Stored data:
┄┄┄┄┄┄┄┄┄┄┄┄┄┄┄┄┄┄┄┄

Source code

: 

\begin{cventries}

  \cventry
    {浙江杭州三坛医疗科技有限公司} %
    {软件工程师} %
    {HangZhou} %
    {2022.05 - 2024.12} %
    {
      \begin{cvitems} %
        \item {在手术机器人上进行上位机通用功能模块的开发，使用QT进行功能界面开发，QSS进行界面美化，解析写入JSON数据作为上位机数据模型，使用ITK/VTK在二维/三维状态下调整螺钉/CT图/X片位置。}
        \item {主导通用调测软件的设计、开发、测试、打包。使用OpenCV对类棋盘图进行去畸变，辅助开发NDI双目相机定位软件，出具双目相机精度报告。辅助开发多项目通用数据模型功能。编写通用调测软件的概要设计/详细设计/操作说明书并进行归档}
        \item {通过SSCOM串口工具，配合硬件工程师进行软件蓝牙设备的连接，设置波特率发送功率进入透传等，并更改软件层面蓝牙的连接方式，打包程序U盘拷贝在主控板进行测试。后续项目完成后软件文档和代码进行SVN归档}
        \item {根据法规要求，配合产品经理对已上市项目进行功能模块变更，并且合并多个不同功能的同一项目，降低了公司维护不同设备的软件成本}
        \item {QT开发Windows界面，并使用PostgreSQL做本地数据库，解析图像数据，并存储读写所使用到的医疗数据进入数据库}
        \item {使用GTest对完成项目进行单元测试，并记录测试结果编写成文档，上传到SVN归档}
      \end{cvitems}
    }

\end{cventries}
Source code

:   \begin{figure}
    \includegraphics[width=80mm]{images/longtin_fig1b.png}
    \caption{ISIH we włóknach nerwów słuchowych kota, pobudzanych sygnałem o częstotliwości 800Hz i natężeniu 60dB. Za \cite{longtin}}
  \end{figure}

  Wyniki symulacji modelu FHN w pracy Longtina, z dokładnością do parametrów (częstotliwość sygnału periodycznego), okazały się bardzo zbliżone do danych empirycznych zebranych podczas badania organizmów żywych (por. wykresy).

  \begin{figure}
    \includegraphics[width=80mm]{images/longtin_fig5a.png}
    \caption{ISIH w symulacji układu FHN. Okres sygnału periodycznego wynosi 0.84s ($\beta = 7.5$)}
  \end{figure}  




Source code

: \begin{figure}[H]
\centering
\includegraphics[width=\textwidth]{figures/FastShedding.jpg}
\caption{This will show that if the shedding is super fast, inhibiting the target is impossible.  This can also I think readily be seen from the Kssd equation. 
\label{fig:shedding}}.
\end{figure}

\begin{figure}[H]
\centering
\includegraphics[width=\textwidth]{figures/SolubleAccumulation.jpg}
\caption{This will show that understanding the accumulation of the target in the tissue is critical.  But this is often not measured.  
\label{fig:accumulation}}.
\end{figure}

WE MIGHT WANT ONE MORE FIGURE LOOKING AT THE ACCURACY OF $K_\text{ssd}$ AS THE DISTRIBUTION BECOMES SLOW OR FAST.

┄┄┄┄┄┄┄┄┄┄┄┄┄┄┄┄┄┄┄┄

#### [Task directions]
Give back the whole of the data above, exactly as written.

#### [Finished task]
Source code

: 

\begin{cventries}

  \cventry
    {浙江杭州三坛医疗科技有限公司} %
    {软件工程师} %
    {HangZhou} %
    {2022.05 - 2024.12} %
    {
      \begin{cvitems} %
        \item {在手术机器人上进行上位机通用功能模块的开发，使用QT进行功能界面开发，QSS进行界面美化，解析写入JSON数据作为上位机数据模型，使用ITK/VTK在二维/三维状态下调整螺钉/CT图/X片位置。}
        \item {主导通用调测软件的设计、开发、测试、打包。使用OpenCV对类棋盘图进行去畸变，辅助开发NDI双目相机定位软件，出具双目相机精度报告。辅助开发多项目通用数据模型功能。编写通用调测软件的概要设计/详细设计/操作说明书并进行归档}
        \item {通过SSCOM串口工具，配合硬件工程师进行软件蓝牙设备的连接，设置波特率发送功率进入透传等，并更改软件层面蓝牙的连接方式，打包程序U盘拷贝在主控板进行测试。后续项目完成后软件文档和代码进行SVN归档}
        \item {根据法规要求，配合产品经理对已上市项目进行功能模块变更，并且合并多个不同功能的同一项目，降低了公司维护不同设备的软件成本}
        \item {QT开发Windows界面，并使用PostgreSQL做本地数据库，解析图像数据，并存储读写所使用到的医疗数据进入数据库}
        \item {使用GTest对完成项目进行单元测试，并记录测试结果编写成文档，上传到SVN归档}
      \end{cvitems}
    }

\end{cventries}
Source code

:   \begin{figure}
    \includegraphics[width=80mm]{images/longtin_fig1b.png}
    \caption{ISIH we włóknach nerwów słuchowych kota, pobudzanych sygnałem o częstotliwości 800Hz i natężeniu 60dB. Za \cite{longtin}}
  \end{figure}

  Wyniki symulacji modelu FHN w pracy Longtina, z dokładnością do parametrów (częstotliwość sygnału periodycznego), okazały się bardzo zbliżone do danych empirycznych zebranych podczas badania organizmów żywych (por. wykresy).

  \begin{figure}
    \includegraphics[width=80mm]{images/longtin_fig5a.png}
    \caption{ISIH w symulacji układu FHN. Okres sygnału periodycznego wynosi 0.84s ($\beta = 7.5$)}
  \end{figure}  




Source code

: \begin{figure}[H]
\centering
\includegraphics[width=\textwidth]{figures/FastShedding.jpg}
\caption{This will show that if the shedding is super fast, inhibiting the target is impossible.  This can also I think readily be seen from the Kssd equation. 
\label{fig:shedding}}.
\end{figure}

\begin{figure}[H]
\centering
\includegraphics[width=\textwidth]{figures/SolubleAccumulation.jpg}
\caption{This will show that understanding the accumulation of the target in the tissue is critical.  But this is often not measured.  
\label{fig:accumulation}}.
\end{figure}

WE MIGHT WANT ONE MORE FIGURE LOOKING AT THE ACCURACY OF $K_\text{ssd}$ AS THE DISTRIBUTION BECOMES SLOW OR FAST.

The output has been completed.